Atmospheric water harvesting (AWH) presents a promising technology to address global water scarcity concerns. Utilizing radiative cooling (RC) surfaces to condense atmospheric water vapor has emerged as an effective passive AWH method, requiring no external energy input. Recent advancements in scalable RC distributed particle or porous structures have proven their ability to cool surfaces below the dew point, enabling extensive AWH throughout the day. Furthermore, combining RC systems with other passive AWH technologies, such as sorption technology and morphology optimization, shows promise in increasing water yields and enhancing adaptability to diverse geographical conditions. Additionally, integrating RC technology with solar desalination systems extends water production into nighttime hours and optimizes vapor condensation throughout the day, further enhancing water yield.

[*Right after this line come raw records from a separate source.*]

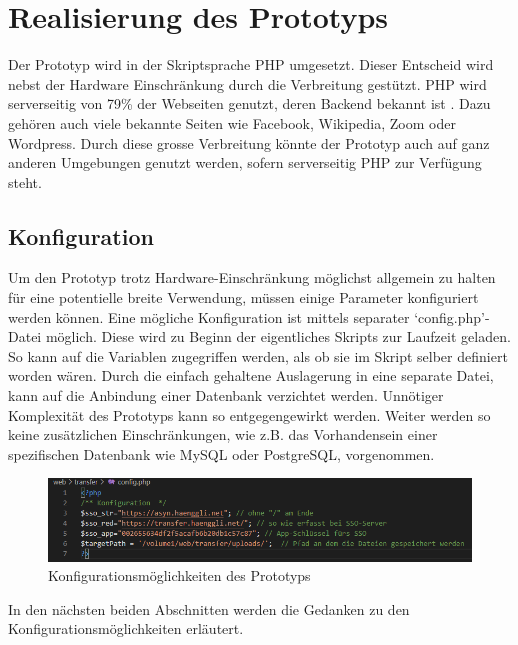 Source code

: \chapter{Realisierung des Prototyps}\label{chapter:Realisierung}
Der Prototyp wird in der Skriptsprache PHP umgesetzt. 
Dieser Entscheid wird nebst der Hardware Einschränkung durch die Verbreitung gestützt.
PHP wird serverseitig von 79\% der Webseiten genutzt, deren Backend bekannt ist \cite[gemäss Stand Juni 2020]{w3techs}. 
Dazu gehören auch viele bekannte Seiten wie Facebook, Wikipedia, Zoom oder Wordpress.
Durch diese grosse Verbreitung könnte der Prototyp auch auf ganz anderen Umgebungen genutzt werden, sofern serverseitig PHP zur Verfügung steht.

\section{Konfiguration}
Um den Prototyp trotz Hardware-Einschränkung möglichst allgemein zu halten für eine potentielle breite Verwendung, 
müssen einige Parameter konfiguriert werden können. 
Eine mögliche Konfiguration ist mittels separater `config.php'-Datei möglich. 
Diese wird zu Beginn der eigentliches Skripts zur Laufzeit geladen. So kann auf die Variablen zugegriffen werden,
als ob sie im Skript selber definiert worden wären. 
Durch die einfach gehaltene Auslagerung in eine separate Datei, kann auf die Anbindung einer Datenbank verzichtet werden. 
Unnötiger Komplexität des Prototyps kann so entgegengewirkt werden. 
Weiter werden so keine zusätzlichen Einschränkungen, wie z.B. das Vorhandensein einer spezifischen Datenbank wie MySQL oder PostgreSQL, vorgenommen.

\begin{figure}[h]
    \centering
    \includegraphics[width=1\linewidth]{content/images/prototyp_konfiguration.png}
    \caption{Konfigurationsmöglichkeiten des Prototyps}
    \label{fig:Konfigurationsmoeglichkeiten_prototyp}
\end{figure}
In den nächsten beiden Abschnitten werden die Gedanken zu den Konfigurationsmöglichkeiten erläutert.

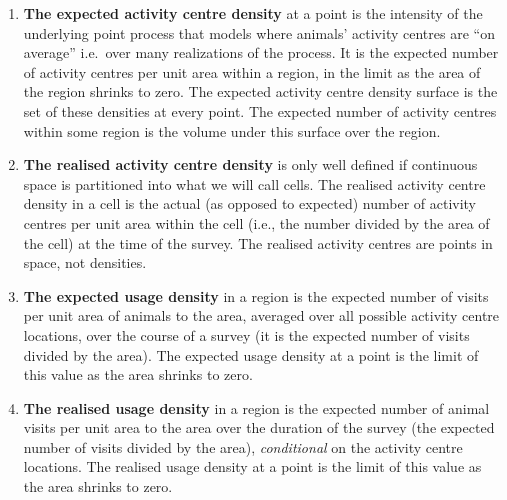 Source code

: \documentclass[10pt,a4paper]{article}
\begin{document}
\begin{enumerate}
\item \textbf{The expected activity centre density} at a point is the intensity of the underlying point process that models where animals' activity centres are ``on average''  i.e.\ over many realizations of the process. It is the expected number of activity centres per unit area within a region, in the limit as the area of the region shrinks to zero. The expected activity centre density surface is the set of these densities at every point. The expected number of activity centres within some region is the volume under this surface over the region.
\item \textbf{The realised activity centre density} is only well defined if continuous space is partitioned into what we will call cells. The realised activity centre density in a cell is the actual (as opposed to expected) number of activity centres per unit area within the cell (i.e., the number divided by the area of the cell) at the time of the survey. The realised activity centres are points in space, not densities.
\item \textbf{The expected usage density} in a region is the expected number of visits per unit area of animals to the area, averaged over all possible activity centre locations, over the course of a survey (it is the expected number of visits divided by the area). The expected usage density at a point is the limit of this value as the area shrinks to zero. 
\item \textbf{The realised usage density} in a region is the expected number of animal visits per unit area to the area over the duration of the survey (the expected number of visits divided by the area), \textit{conditional} on the activity centre locations. The realised usage density at a point is the limit of this value as the area shrinks to zero. 
\end{enumerate}
\end{document}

This review offers a comprehensive examination and critical assessment of RC-based AWH technologies and their integration with other passive AWH methods and solar desalination approaches documented thus far. The study highlights significant potential for developing passive AWH technologies integrated with RC systems, demonstrating effectiveness across various geographical areas and climate conditions. Moreover, the review identifies existing research gaps, delineates future avenues for development, and discusses challenges that researchers in this field may face, especially concerning RC material and condenser structure development.